Entries provided –
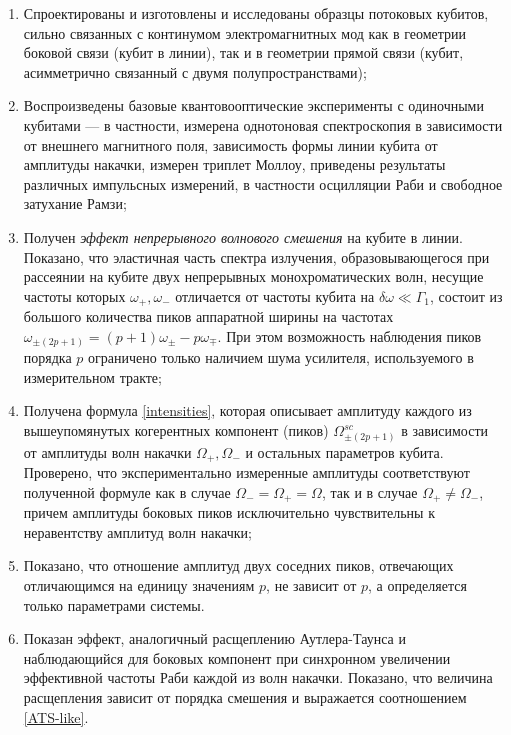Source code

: \begin{enumerate}
  \item Спроектированы и изготовлены и исследованы образцы потоковых кубитов, сильно связанных с континумом электромагнитных мод как в геометрии боковой связи (кубит в линии), так и в геометрии прямой связи (кубит, асимметрично связанный с двумя полупространствами);
  \item Воспроизведены базовые квантовооптические эксперименты с одиночными кубитами --- в частности, измерена однотоновая спектроскопия в зависимости от внешнего магнитного поля, зависимость формы линии кубита от амплитуды накачки, измерен триплет Моллоу, приведены результаты различных импульсных измерений, в частности осцилляции Раби и свободное затухание Рамзи;
  \item Получен \textit{эффект непрерывного волнового смешения} на кубите в линии. Показано, что эластичная часть спектра излучения, образовывающегося при рассеянии на кубите двух непрерывных монохроматических волн, несущие частоты которых $\omega_+, \omega_-$ отличается от частоты кубита на $\delta\omega \ll \Gamma_1$, состоит из большого количества пиков аппаратной ширины на частотах $\omega_{\pm(2p+1)}= (p+1)\omega_{\pm}-p \omega_{\mp}$.  При этом возможность наблюдения пиков порядка $p$ ограничено только наличием шума усилителя, используемого в измерительном тракте;
  \item Получена формула \eqref{intensities}, которая описывает амплитуду каждого из вышеупомянутых когерентных компонент (пиков) $\Omega^{sc}_{\pm(2p+1)}$ в зависимости от амплитуды волн накачки $\Omega_+, \Omega_-$ и остальных параметров кубита. Проверено, что экспериментально измеренные амплитуды соответствуют полученной формуле как в случае $\Omega_- = \Omega _+ = \Omega$, так и в случае $\Omega_+ \ne \Omega_-$, причем амплитуды боковых пиков исключительно чувствительны к неравентству амплитуд волн накачки;
  \item Показано, что отношение амплитуд двух соседних пиков, отвечающих отличающимся на единицу значениям $p$, не зависит от $p$, а определяется только параметрами системы. 
  \item Показан эффект, аналогичный расщеплению Аутлера-Таунса и наблюдающийся для боковых компонент при синхронном увеличении эффективной частоты Раби каждой из волн накачки. Показано, что величина расщепления зависит от порядка смешения и выражается соотношением \eqref{ATS-like}.

\end{enumerate}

Work request – Give back exactly the lines of the listing above that run from the line with "с двумя полупространствами);" to the line with "свободное затухание Рамзи;", inclusive.

Solution –
  \item Спроектированы и изготовлены и исследованы образцы потоковых кубитов, сильно связанных с континумом электромагнитных мод как в геометрии боковой связи (кубит в линии), так и в геометрии прямой связи (кубит, асимметрично связанный с двумя полупространствами);
  \item Воспроизведены базовые квантовооптические эксперименты с одиночными кубитами --- в частности, измерена однотоновая спектроскопия в зависимости от внешнего магнитного поля, зависимость формы линии кубита от амплитуды накачки, измерен триплет Моллоу, приведены результаты различных импульсных измерений, в частности осцилляции Раби и свободное затухание Рамзи;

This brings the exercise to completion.